0️⃣ HLD

dropbox.excalidraw

1️⃣ Upload Flow

Initial Approach (Naive)

Client ──> File Service ──> S3
  • Problem: File uploaded twice (Client → File Service and File Service → S3).
  • Waste of: Bandwidth, CPU, and Network resources.

Better Approach

Instead of transferring the file through the server, we use presigned URLs.

  1. Step 1: Client sends metadata only (Client → File Service).
  2. Step 2: File Service requests a Presigned URL (File Service → S3).
  3. Step 3: S3 returns the Presigned URL, which the service sends back to the client.
  4. Step 4: Client uploads the file directly to S3 (Client → S3).

Benefits

  • ✅ No double upload
  • ✅ Less server load
  • ✅ Faster uploads

2️⃣ Why Chunking Is Needed

  • Problem: Uploading a large file (e.g., 50 GB upload at 100 Mbps takes ~72 minutes). If the internet disconnects, the client has to start from the beginning ❌.
  • Solution (Chunking): Split the file into small, manageable pieces (e.g., 5 MB chunks).
    • Example: A 50 GB File becomes Chunk 1, Chunk 2, Chunk 3 ... Chunk N.
    • The client uploads chunks independently.

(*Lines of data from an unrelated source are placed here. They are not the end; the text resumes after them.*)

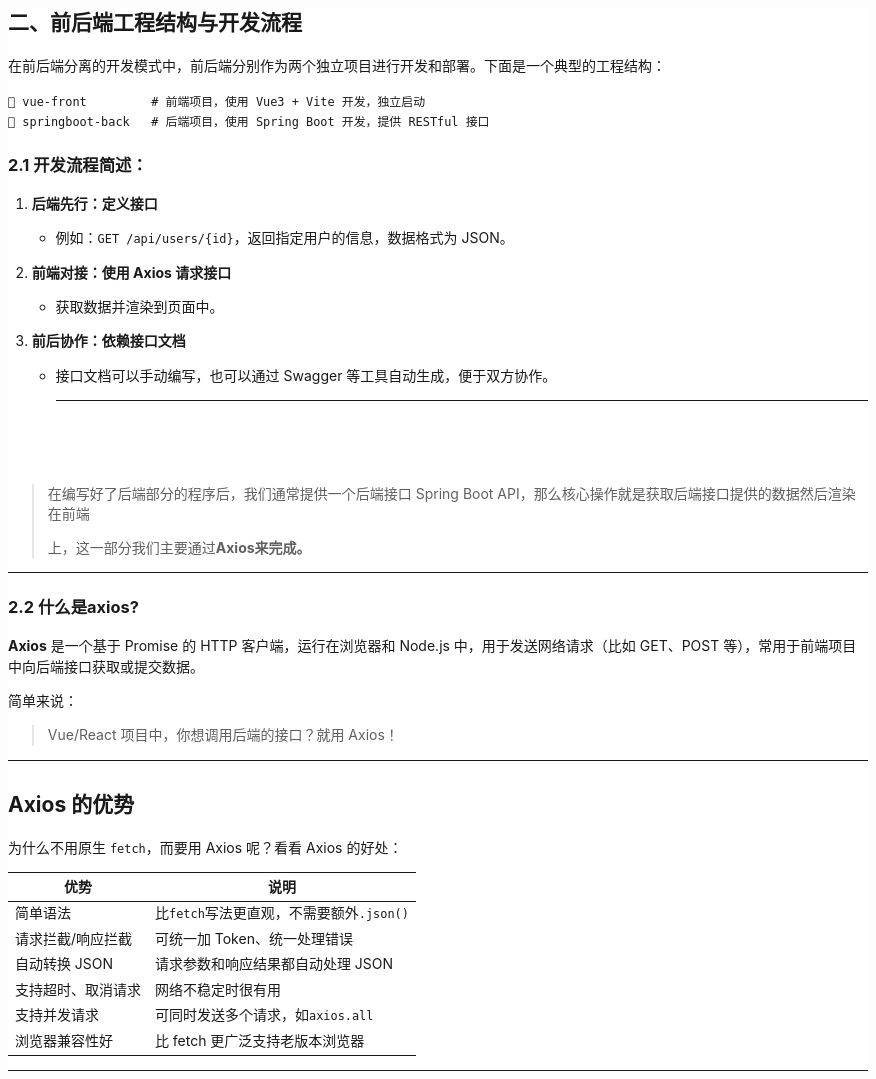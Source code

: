 ## 二、前后端工程结构与开发流程

在前后端分离的开发模式中，前后端分别作为两个独立项目进行开发和部署。下面是一个典型的工程结构：

```
📁 vue-front         # 前端项目，使用 Vue3 + Vite 开发，独立启动
📁 springboot-back   # 后端项目，使用 Spring Boot 开发，提供 RESTful 接口
```

### 2.1 开发流程简述：

1. **后端先行：定义接口**

    * 例如：`GET /api/users/{id}`​，返回指定用户的信息，数据格式为 JSON。
2. **前端对接：使用 Axios 请求接口**

    * 获取数据并渲染到页面中。
3. **前后协作：依赖接口文档**

    * 接口文档可以手动编写，也可以通过 Swagger 等工具自动生成，便于双方协作。  

      ---

      ‍

‍

> 在编写好了后端部分的程序后，我们通常提供一个后端接口 Spring Boot API，那么核心操作就是获取后端接口提供的数据然后渲染在前端
>
> 上，这一部分我们主要通过**Axios来完成。**

---

### 2.2 什么是axios?

**Axios** 是一个基于 Promise 的 HTTP 客户端，运行在浏览器和 Node.js 中，用于发送网络请求（比如 GET、POST 等），常用于前端项目中向后端接口获取或提交数据。

简单来说：

> Vue/React 项目中，你想调用后端的接口？就用 Axios！

---

##  Axios 的优势

为什么不用原生 `fetch`​，而要用 Axios 呢？看看 Axios 的好处：

|优势|说明|
| --------------------| -----------------------------------|
|简单语法|比`fetch`​写法更直观，不需要额外`.json()`​|
|请求拦截/响应拦截|可统一加 Token、统一处理错误|
|自动转换 JSON|请求参数和响应结果都自动处理 JSON|
|支持超时、取消请求|网络不稳定时很有用|
|支持并发请求|可同时发送多个请求，如`axios.all`​|
|浏览器兼容性好|比 fetch 更广泛支持老版本浏览器|

---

3️⃣ File Metadata With Chunks

{
  "fileId": "string",
  "chunks": [
    {
      "chunkId": "string",
      "status": "string",
      "s3Link": "string"
    }
  ]
}

4️⃣ Resumable Uploads

If the upload stops, the client can resume by comparing already uploaded chunks against local chunks:

  • Already Uploaded: Chunk 1, Chunk 2, Chunk 3
  • Missing: Chunk 4, Chunk 5

The upload resumes from Chunk 4 instead of starting from the beginning.


5️⃣ Fingerprinting

  • Problem: How do we uniquely identify chunks?
  • Solution: Hash(chunk bytes). For example, SHA-256(chunk) produces a unique fingerprint used as the chunkId.
  • Benefits:
    • Detect duplicate chunks (de-duplication)
    • Resume uploads easily
    • Verify chunk/file integrity

6️⃣ Trust But Verify Pattern

  • Problem: The client claims: “Chunk uploaded successfully.” Can we trust the client? No.
  • Verification Flow:
    1. Client notifies the Metadata Service that the chunk is uploaded.
    2. Metadata Service queries S3 to check: Does the chunk really exist?
    3. If yes, update the chunk status in the database.

7️⃣ Alternative: S3 Notifications

Instead of the client telling the server, we use event notifications:

Chunk Uploaded to S3 ──> S3 Notification Event ──> Metadata Service
  • Advantages: More reliable and removes client dependency.
  • Tradeoff: Increases architectural complexity.

8️⃣ Download Flow

  1. Client queries the Metadata DB to get the S3 Link for the file chunks.
  2. Client downloads chunks directly from S3.
  • Why Direct Download? Avoids routing bytes through our server (S3 → File Service → Client), which saves an extra network hop and server bandwidth.

9️⃣ Optimizing Upload Speed

A. Parallel Chunk Uploads

Instead of uploading chunks sequentially (Chunk 1Chunk 2Chunk 3), upload multiple chunks in parallel.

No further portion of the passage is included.